Synthetic Data for Machine Learning

What is synthetic data?

Synthetic data refers to artificially generated samples from real cases with the goal of retaining statistically descriptive features. A synthetic dataset aims to replace real data in order to preserve data privacy or to generate a dataset with more samples than the original. Synthetic data is not made up data, just as a restored picture is not a new image. By analyzing synthetic data, we can discover patterns that may not be apparent in real data. For example, if we have a low resolution picture and there is an object in the bottom-right corner that we cannot clearly identify, a restoration tool may allow us to recognize that the object is a dog. In a similar way, synthetic data generation algorithms can help us understand the nature of relationships between variables in tabular data, even if those relationships are not clear in the original data.
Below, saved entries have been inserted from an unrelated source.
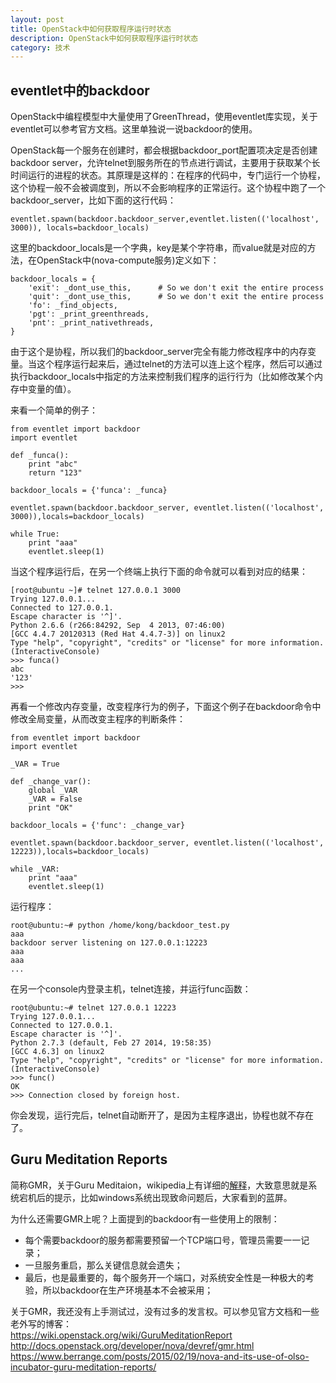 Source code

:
 ```yaml
---
layout: post
title: OpenStack中如何获取程序运行时状态
description: OpenStack中如何获取程序运行时状态
category: 技术
---
```


## eventlet中的backdoor

OpenStack中编程模型中大量使用了GreenThread，使用eventlet库实现，关于eventlet可以参考官方文档。这里单独说一说backdoor的使用。

OpenStack每一个服务在创建时，都会根据backdoor_port配置项决定是否创建backdoor server，允许telnet到服务所在的节点进行调试，主要用于获取某个长时间运行的进程的状态。其原理是这样的：在程序的代码中，专门运行一个协程，这个协程一般不会被调度到，所以不会影响程序的正常运行。这个协程中跑了一个backdoor_server，比如下面的这行代码：

    eventlet.spawn(backdoor.backdoor_server,eventlet.listen(('localhost', 3000)), locals=backdoor_locals)

这里的backdoor_locals是一个字典，key是某个字符串，而value就是对应的方法，在OpenStack中(nova-compute服务)定义如下：

    backdoor_locals = {
        'exit': _dont_use_this,      # So we don't exit the entire process
        'quit': _dont_use_this,      # So we don't exit the entire process
        'fo': _find_objects,
        'pgt': _print_greenthreads,
        'pnt': _print_nativethreads,
    }
    
由于这个是协程，所以我们的backdoor_server完全有能力修改程序中的内存变量。当这个程序运行起来后，通过telnet的方法可以连上这个程序，然后可以通过执行backdoor_locals中指定的方法来控制我们程序的运行行为（比如修改某个内存中变量的值）。

来看一个简单的例子：

    from eventlet import backdoor
    import eventlet
     
    def _funca():
        print "abc"
        return "123"
     
    backdoor_locals = {'funca': _funca}
     
    eventlet.spawn(backdoor.backdoor_server, eventlet.listen(('localhost', 3000)),locals=backdoor_locals)
     
    while True:
        print "aaa"
        eventlet.sleep(1)
     
当这个程序运行后，在另一个终端上执行下面的命令就可以看到对应的结果：
     
    [root@ubuntu ~]# telnet 127.0.0.1 3000
    Trying 127.0.0.1...
    Connected to 127.0.0.1.
    Escape character is '^]'.
    Python 2.6.6 (r266:84292, Sep  4 2013, 07:46:00)
    [GCC 4.4.7 20120313 (Red Hat 4.4.7-3)] on linux2
    Type "help", "copyright", "credits" or "license" for more information.
    (InteractiveConsole)
    >>> funca()
    abc
    '123'
    >>>
    
再看一个修改内存变量，改变程序行为的例子，下面这个例子在backdoor命令中修改全局变量，从而改变主程序的判断条件：

    from eventlet import backdoor
    import eventlet

    _VAR = True
     
    def _change_var():
        global _VAR
        _VAR = False
        print "OK"
     
    backdoor_locals = {'func': _change_var}
     
    eventlet.spawn(backdoor.backdoor_server, eventlet.listen(('localhost', 12223)),locals=backdoor_locals)
     
    while _VAR:
        print "aaa"
        eventlet.sleep(1)    
        
运行程序：

    root@ubuntu:~# python /home/kong/backdoor_test.py
    aaa
    backdoor server listening on 127.0.0.1:12223
    aaa
    aaa 
    ... 

在另一个console内登录主机，telnet连接，并运行func函数：

    root@ubuntu:~# telnet 127.0.0.1 12223
    Trying 127.0.0.1...
    Connected to 127.0.0.1.
    Escape character is '^]'.
    Python 2.7.3 (default, Feb 27 2014, 19:58:35) 
    [GCC 4.6.3] on linux2
    Type "help", "copyright", "credits" or "license" for more information.
    (InteractiveConsole)
    >>> func()
    OK
    >>> Connection closed by foreign host.    
    
你会发现，运行完后，telnet自动断开了，是因为主程序退出，协程也就不存在了。

## Guru Meditation Reports
简称GMR，关于Guru Meditaion，wikipedia上有详细的[解释](http://en.wikipedia.org/wiki/Guru_Meditation)，大致意思就是系统宕机后的提示，比如windows系统出现致命问题后，大家看到的蓝屏。

为什么还需要GMR上呢？上面提到的backdoor有一些使用上的限制：

* 每个需要backdoor的服务都需要预留一个TCP端口号，管理员需要一一记录；
* 一旦服务重启，那么关键信息就会遗失；
* 最后，也是最重要的，每个服务开一个端口，对系统安全性是一种极大的考验，所以backdoor在生产环境基本不会被采用；

关于GMR，我还没有上手测试过，没有过多的发言权。可以参见官方文档和一些老外写的博客：  
<https://wiki.openstack.org/wiki/GuruMeditationReport>  
<http://docs.openstack.org/developer/nova/devref/gmr.html>  
<https://www.berrange.com/posts/2015/02/19/nova-and-its-use-of-olso-incubator-guru-meditation-reports/>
Why synthetic data is important for NextBrain?

The main barrier to bringing machine learning technologies to a significant percentage of users is data. To be effective, these technologies demand a significant volume of data. To get accurate predictions, most algorithms used to solve classification or regression problems require a huge amount of data. However, not all users have access to a large amount of data (what is known as “Big Data”). On the contrary, the majority of users, whether from the business world, a professional activity, or academia, deal with a limited amount of data. Accessing data is expensive and time-consuming.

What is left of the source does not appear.